Little Bee lacks authenticity

over the easter long weekend, i read the book Little Bee by Chris Cleave. the subject matter, a nigerian asylum seeker struggles in the uk, would be intimately interesting to me considering my work in migration, my life in the uk, and my general love for things african and/or refugee.

and it was a good story, drawing attention to the struggles in nigeria over rights to oil deposits and the challenge to survive in migrant detention centres and in a foreign society with little to no resources.

however, i am not so sure that the author is deserving of the accolades for this book (shortlisted for the costa award for best novel in the uk) because i think it overly simplifies the storyline and its characters. someone gets their finger chopped off on a beach whilst vacationing in nigeria with their husband and then runs from the rebels back to their compound? i am not saying that it could never happen, but just throwing an incident into the story and not digging deeper left the story a little flat for me.

there is an interesting interview with the author where i think he makes a better case for bringing the issues of detaining irregular (not illegal) migrants indefinitely and in inhumane conditions to the public than he does in his book and is worth a read.

although even in this interview he completely misuses the words refugee and asylum seeker and although i realise that to most people, the differences are moot, if you are going to write an entire novel on the topic, you should get the terminology correct. the main character, little bee, is not a refugee and is instead an asylum seeker. asylum seekers are not inherently victims of anything, hence the word 'seeker' included in the phrase. they are asking to be allowed to stay on humanitarian grounds, but have not been given formal leave to do so yet.
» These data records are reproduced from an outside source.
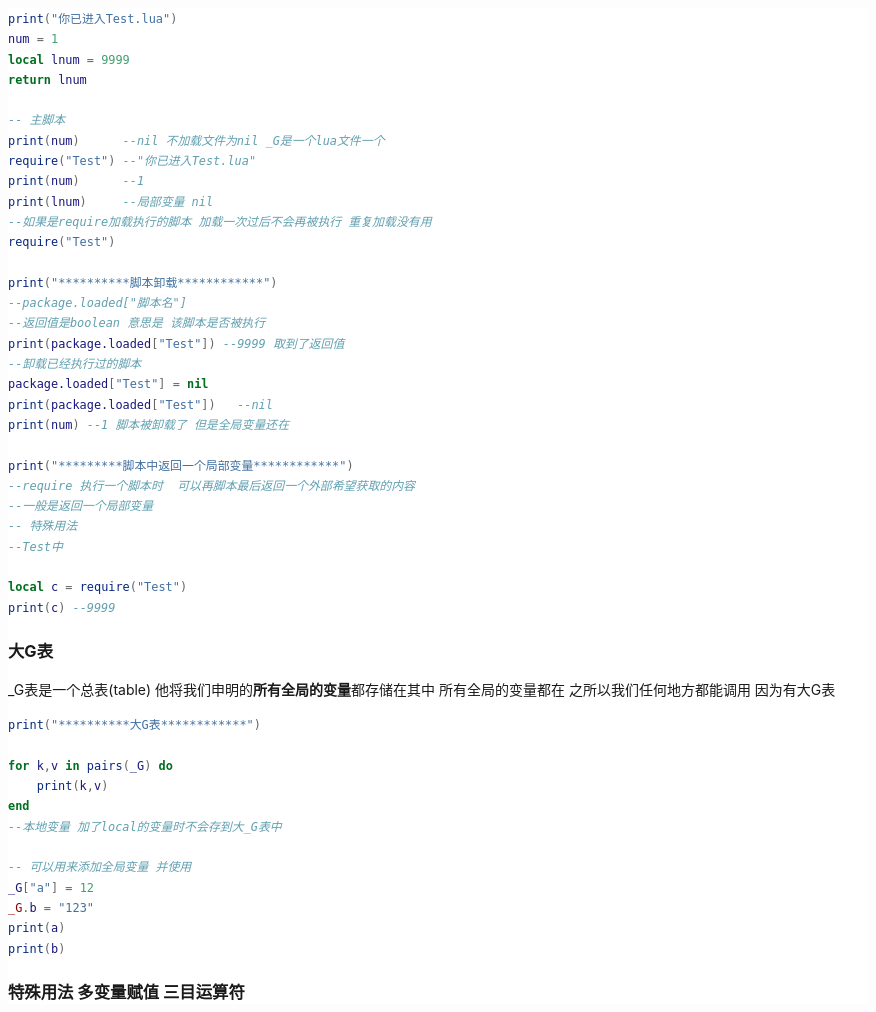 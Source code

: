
 ``` lua
print("你已进入Test.lua")
num = 1
local lnum = 9999
return lnum

-- 主脚本
print(num)  	--nil 不加载文件为nil _G是一个lua文件一个
require("Test") --"你已进入Test.lua"
print(num)		--1
print(lnum)		--局部变量 nil
--如果是require加载执行的脚本 加载一次过后不会再被执行 重复加载没有用
require("Test")

print("**********脚本卸载************")
--package.loaded["脚本名"]
--返回值是boolean 意思是 该脚本是否被执行
print(package.loaded["Test"]) --9999 取到了返回值
--卸载已经执行过的脚本
package.loaded["Test"] = nil	
print(package.loaded["Test"])	--nil 
print(num) --1 脚本被卸载了 但是全局变量还在

print("*********脚本中返回一个局部变量************")
--require 执行一个脚本时  可以再脚本最后返回一个外部希望获取的内容 
--一般是返回一个局部变量
-- 特殊用法
--Test中 

local c = require("Test")
print(c) --9999
``` 
### 大G表
_G表是一个总表(table) 他将我们申明的**所有全局的变量**都存储在其中
所有全局的变量都在 之所以我们任何地方都能调用 因为有大G表		
``` lua
print("**********大G表************")

for k,v in pairs(_G) do
	print(k,v)
end
--本地变量 加了local的变量时不会存到大_G表中

-- 可以用来添加全局变量 并使用
_G["a"] = 12
_G.b = "123"
print(a)
print(b)

```

### 特殊用法 多变量赋值 三目运算符
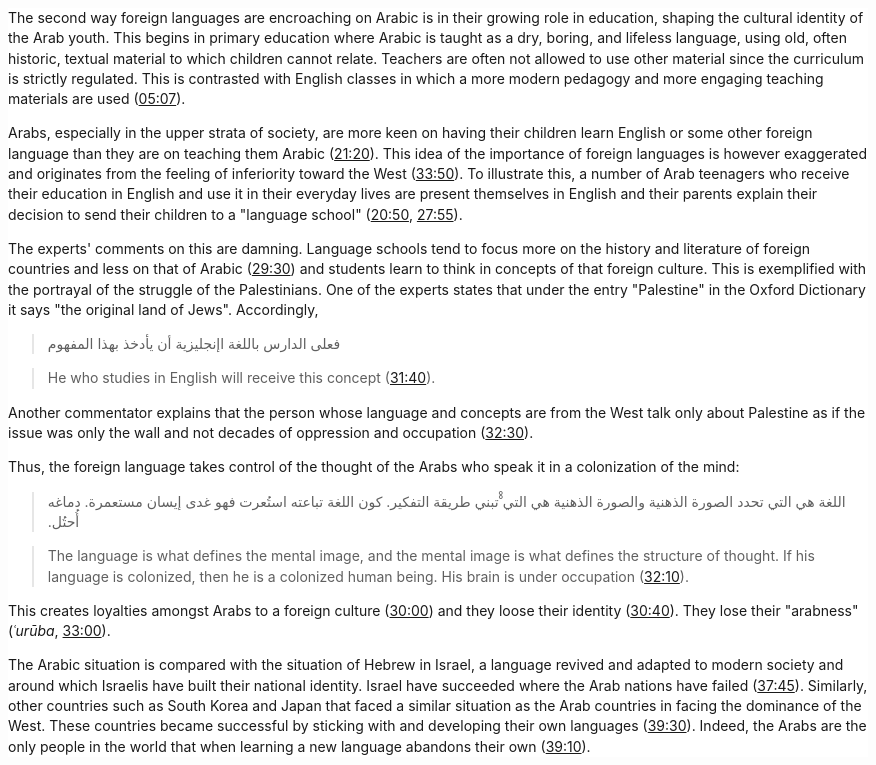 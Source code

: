 The second way foreign languages are encroaching on Arabic is in their growing role in education, shaping the cultural identity of the Arab youth. This begins in primary education where Arabic is taught as a dry, boring, and lifeless language, using old, often historic, textual material to which children cannot relate. Teachers are often not allowed to use other material since the curriculum is strictly regulated. This is contrasted with English classes in which a more modern pedagogy and more engaging teaching materials are used ([05:07](https://www.youtube.com/watch?v=PVqBOrzxEwc&t=05m07s)).

Arabs, especially in the upper strata of society, are more keen on having their children learn English or some other foreign language than they are on teaching them Arabic ([21:20](https://www.youtube.com/watch?v=PVqBOrzxEwc&t=21m20s)). This idea of the importance of foreign languages is however exaggerated and originates from the feeling of inferiority toward the West ([33:50](https://www.youtube.com/watch?v=PVqBOrzxEwc&t=33m50s)). To illustrate this, a number of Arab teenagers who receive their education in English and use it in their everyday lives are present themselves in English and their parents explain their decision to send their children to a "language school" ([20:50](https://www.youtube.com/watch?v=PVqBOrzxEwc&t=20m50s), [27:55](https://www.youtube.com/watch?v=PVqBOrzxEwc&t=27m55s)).

The experts' comments on this are damning. Language schools tend to focus more on the history and literature of foreign countries and less on that of Arabic ([29:30](https://www.youtube.com/watch?v=PVqBOrzxEwc&t=29m30s)) and students learn to think in concepts of that foreign culture. This is exemplified with the portrayal of the struggle of the Palestinians. One of the experts states that under the entry "Palestine" in the Oxford Dictionary it says "the original land of Jews". Accordingly,  

>&#x202b; فعلى الدارس باللغة اإنجليزية أن يأدخذ بهذا المفهوم

> He who studies in English will receive this concept ([31:40](https://www.youtube.com/watch?v=PVqBOrzxEwc&t=31m40s)).

Another commentator explains that the person whose language and concepts are from the West talk only about Palestine as if the issue was only the wall and not decades of oppression and occupation ([32:30](https://www.youtube.com/watch?v=PVqBOrzxEwc&t=32m30s)).

Thus, the foreign language takes control of the thought of the Arabs who speak it in a colonization of the mind:

>&#x202b; اللغة هي التي تحدد الصورة الذهنية والصورة الذهنية هي التي ْْتبني طريقة التفكير. كون اللغة تباعته استُعرت فهو غدى إيسان مستعمرة. دماغه أُحتُل.

> The language is what defines the mental image, and the mental image is what defines the structure of thought. If his language is colonized, then he is a colonized human being. His brain is under occupation ([32:10](https://www.youtube.com/watch?v=PVqBOrzxEwc&t=32m10s)).

This creates loyalties amongst Arabs to a foreign culture ([30:00](https://www.youtube.com/watch?v=PVqBOrzxEwc&t=30m00s)) and they loose their identity ([30:40](https://www.youtube.com/watch?v=PVqBOrzxEwc&t=30m40s)). They lose their "arabness" (*ʿurūba*, [33:00](https://www.youtube.com/watch?v=PVqBOrzxEwc&t=33m00s)). 

The Arabic situation is compared with the situation of Hebrew in Israel, a language revived and adapted to modern society and around which Israelis have built their national identity. Israel have succeeded where the Arab nations have failed ([37:45](https://www.youtube.com/watch?v=PVqBOrzxEwc&t=37m45s)). Similarly, other countries such as South Korea and Japan that faced a similar situation as the Arab countries in facing the dominance of the West. These countries became successful by sticking with and developing their own languages ([39:30](https://www.youtube.com/watch?v=PVqBOrzxEwc&t=39m30s)). Indeed, the Arabs are the only people in the world that when learning a new language abandons their own ([39:10](https://www.youtube.com/watch?v=PVqBOrzxEwc&t=39m10s)).
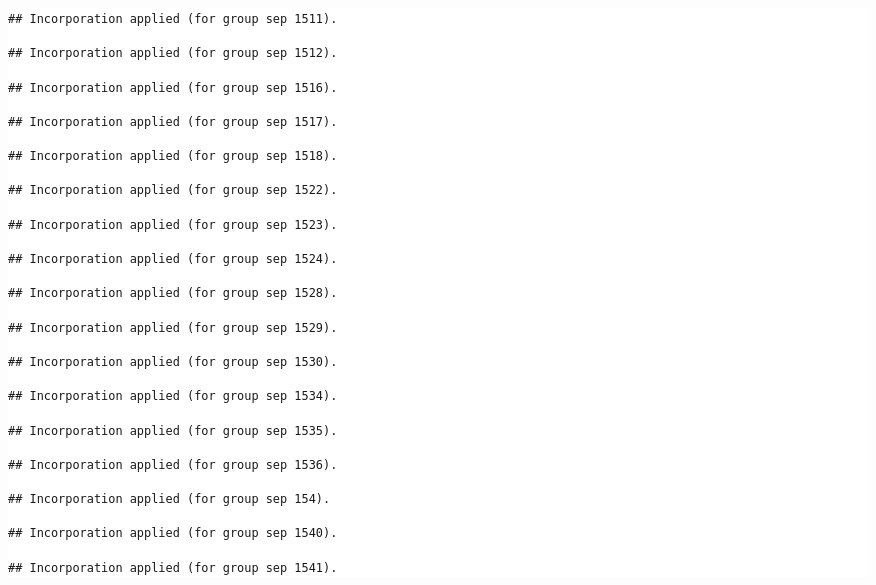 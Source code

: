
 ```
## Incorporation applied (for group sep 1511).
```

```
## Incorporation applied (for group sep 1512).
```

```
## Incorporation applied (for group sep 1516).
```

```
## Incorporation applied (for group sep 1517).
```

```
## Incorporation applied (for group sep 1518).
```

```
## Incorporation applied (for group sep 1522).
```

```
## Incorporation applied (for group sep 1523).
```

```
## Incorporation applied (for group sep 1524).
```

```
## Incorporation applied (for group sep 1528).
```

```
## Incorporation applied (for group sep 1529).
```

```
## Incorporation applied (for group sep 1530).
```

```
## Incorporation applied (for group sep 1534).
```

```
## Incorporation applied (for group sep 1535).
```

```
## Incorporation applied (for group sep 1536).
```

```
## Incorporation applied (for group sep 154).
```

```
## Incorporation applied (for group sep 1540).
```

```
## Incorporation applied (for group sep 1541).
```
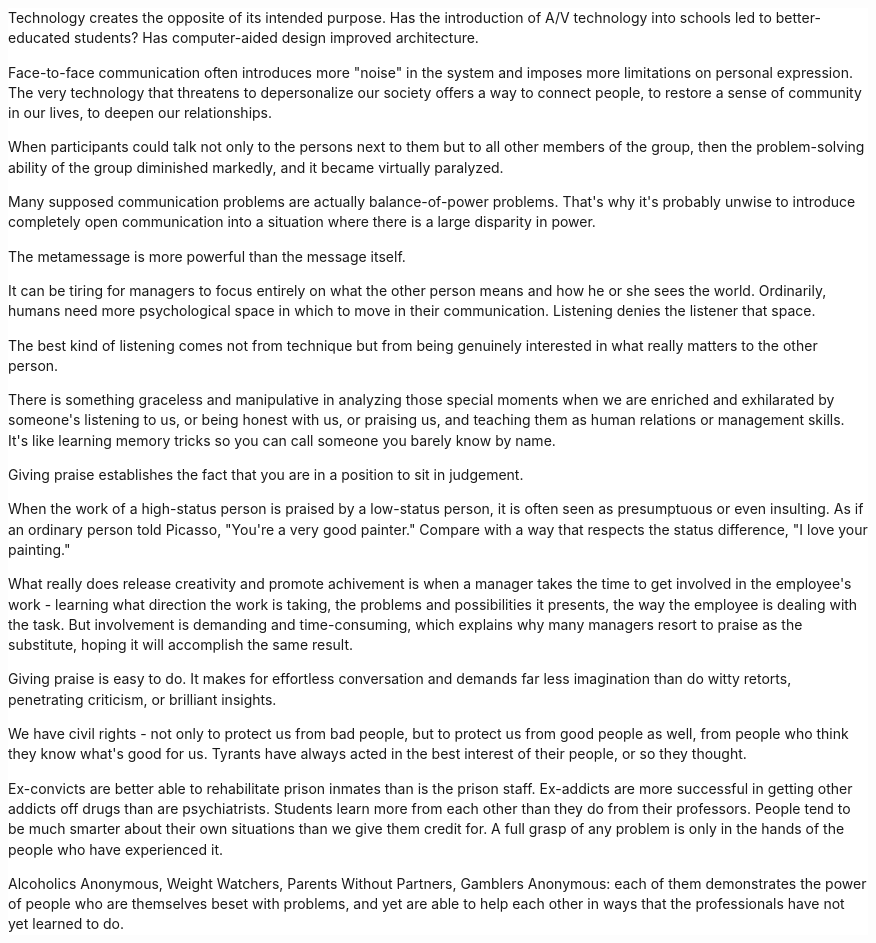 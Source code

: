 Technology creates the opposite of its intended purpose. Has the introduction of A/V technology into schools led to better-educated students? Has computer-aided design improved architecture.

Face-to-face communication often introduces more "noise" in the system and imposes more limitations on personal expression. The very technology that threatens to depersonalize our society offers a way to connect people, to restore a sense of community in our lives, to deepen our relationships.

When participants could talk not only to the persons next to them but to all other members of the group, then the problem-solving ability of the group diminished markedly, and it became virtually paralyzed.

Many supposed communication problems are actually balance-of-power problems. That's why it's probably unwise to introduce completely open communication into a situation where there is a large disparity in power.

The metamessage is more powerful than the message itself.

It can be tiring for managers to focus entirely on what the other person means and how he or she sees the world. Ordinarily, humans need more psychological space in which to move in their communication. Listening denies the listener that space.

The best kind of listening comes not from technique but from being genuinely interested in what really matters to the other person.

There is something graceless and manipulative in analyzing those special moments when we are enriched and exhilarated by someone's listening to us, or being honest with us, or praising us, and teaching them as human relations or management skills. It's like learning memory tricks so you can call someone you barely know by name.

Giving praise establishes the fact that you are in a position to sit in judgement.

When the work of a high-status person is praised by a low-status person, it is often seen as presumptuous or even insulting. As if an ordinary person told Picasso, "You're a very good painter." Compare with a way that respects the status difference, "I love your painting."

What really does release creativity and promote achivement is when a manager takes the time to get involved in the employee's work - learning what direction the work is taking, the problems and possibilities it presents, the way the employee is dealing with the task. But involvement is demanding and time-consuming, which explains why many managers resort to praise as the substitute, hoping it will accomplish the same result.

Giving praise is easy to do. It makes for effortless conversation and demands far less imagination than do witty retorts, penetrating criticism, or brilliant insights.

We have civil rights - not only to protect us from bad people, but to protect us from good people as well, from people who think they know what's good for us. Tyrants have always acted in the best interest of their people, or so they thought.

Ex-convicts are better able to rehabilitate prison inmates than is the prison staff. Ex-addicts are more successful in getting other addicts off drugs than are psychiatrists. Students learn more from each other than they do from their professors. People tend to be much smarter about their own situations than we give them credit for. A full grasp of any problem is only in the hands of the people who have experienced it.

Alcoholics Anonymous, Weight Watchers, Parents Without Partners, Gamblers Anonymous: each of them demonstrates the power of people who are themselves beset with problems, and yet are able to help each other in ways that the professionals have not yet learned to do.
i took slight offence to the assumption that little bee could not return to nigeria and that the british system would detain an unaccompanied minor in her situation. i am not saying these things do not happen, but i do know there are many programmes for unaccompanied minors and there are guidelines on how to handle such cases. in fact, i was involved in one such case of unaccompanied kenyan children in europe and they were not detained, not mistreated, and not forced to go anywhere that was unsafe. (but i get that this happens, i just wish there had been more information given to make the issues clear).

there are literally thousands of stories that could be told about migrants' experiences in the uk and i would most likely purchase and read any of them that are published, but i suppose i have pretty high expectations of authors who wish to tackle such an issue so personal to me. unfortunately, this book did not meet those expectations.